Why partial pooling wins
The logic is identical to the shrinkage page, but in a structured model:
- No pooling has zero bias but high variance (each estimate uses only local data).
- Complete pooling has high bias but zero variance across groups.
- Partial pooling trades a little bias for a large reduction in variance. The bias-variance tradeoff is optimized by the model.
The more groups you have, the better the model estimates \(\tau^2\) (the between-group variance), and the more precisely it calibrates the amount of shrinkage.

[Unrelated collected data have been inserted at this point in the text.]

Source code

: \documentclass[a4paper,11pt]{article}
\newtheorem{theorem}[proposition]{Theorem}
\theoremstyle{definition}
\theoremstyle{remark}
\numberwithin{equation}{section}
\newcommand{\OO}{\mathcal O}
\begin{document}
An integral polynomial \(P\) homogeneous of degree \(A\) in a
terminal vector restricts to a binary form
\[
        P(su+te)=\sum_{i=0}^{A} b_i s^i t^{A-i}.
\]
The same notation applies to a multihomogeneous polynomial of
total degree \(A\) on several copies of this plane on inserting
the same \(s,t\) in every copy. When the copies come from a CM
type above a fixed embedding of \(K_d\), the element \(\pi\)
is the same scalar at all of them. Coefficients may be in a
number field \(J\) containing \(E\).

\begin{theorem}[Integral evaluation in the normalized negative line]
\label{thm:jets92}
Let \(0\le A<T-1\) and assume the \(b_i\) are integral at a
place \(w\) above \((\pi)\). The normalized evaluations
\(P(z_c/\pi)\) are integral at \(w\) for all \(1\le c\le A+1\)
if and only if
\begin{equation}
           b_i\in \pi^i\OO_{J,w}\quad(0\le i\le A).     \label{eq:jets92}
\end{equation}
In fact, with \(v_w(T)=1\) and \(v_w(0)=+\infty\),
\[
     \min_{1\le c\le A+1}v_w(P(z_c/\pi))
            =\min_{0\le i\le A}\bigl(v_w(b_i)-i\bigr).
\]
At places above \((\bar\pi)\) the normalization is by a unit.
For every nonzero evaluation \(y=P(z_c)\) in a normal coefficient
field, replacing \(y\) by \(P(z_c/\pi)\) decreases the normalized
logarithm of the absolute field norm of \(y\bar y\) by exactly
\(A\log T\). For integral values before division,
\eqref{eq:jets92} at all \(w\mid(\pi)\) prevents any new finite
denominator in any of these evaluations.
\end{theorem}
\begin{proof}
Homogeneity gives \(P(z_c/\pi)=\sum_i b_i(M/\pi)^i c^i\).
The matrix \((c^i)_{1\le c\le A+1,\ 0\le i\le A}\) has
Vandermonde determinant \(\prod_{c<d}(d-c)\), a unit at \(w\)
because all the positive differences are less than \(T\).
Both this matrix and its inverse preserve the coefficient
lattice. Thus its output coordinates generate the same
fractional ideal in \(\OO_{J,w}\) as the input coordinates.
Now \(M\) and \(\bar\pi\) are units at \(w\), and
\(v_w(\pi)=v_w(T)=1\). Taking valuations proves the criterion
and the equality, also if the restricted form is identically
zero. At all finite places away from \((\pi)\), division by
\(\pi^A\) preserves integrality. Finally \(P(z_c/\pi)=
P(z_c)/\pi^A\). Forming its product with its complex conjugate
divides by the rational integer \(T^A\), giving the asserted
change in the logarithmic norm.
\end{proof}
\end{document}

Where hierarchical models show up
| Application | Groups | What gets shrunk |
|---|---|---|
| Education | Schools / districts | Test score means |
| Sports analytics | Players / teams | Batting averages, win rates |
| Clinical trials | Study sites / subgroups | Treatment effects |
| Marketing | Regions / customer segments | Response rates |
| Ecology | Species / habitats | Population parameters |
In each case, the hierarchical structure lets you borrow strength across groups — improving estimates for every group, especially the small ones.
When is your data hierarchical?
Whenever units are nested inside groups, and you expect units in the same group to be more similar to each other than to units in other groups.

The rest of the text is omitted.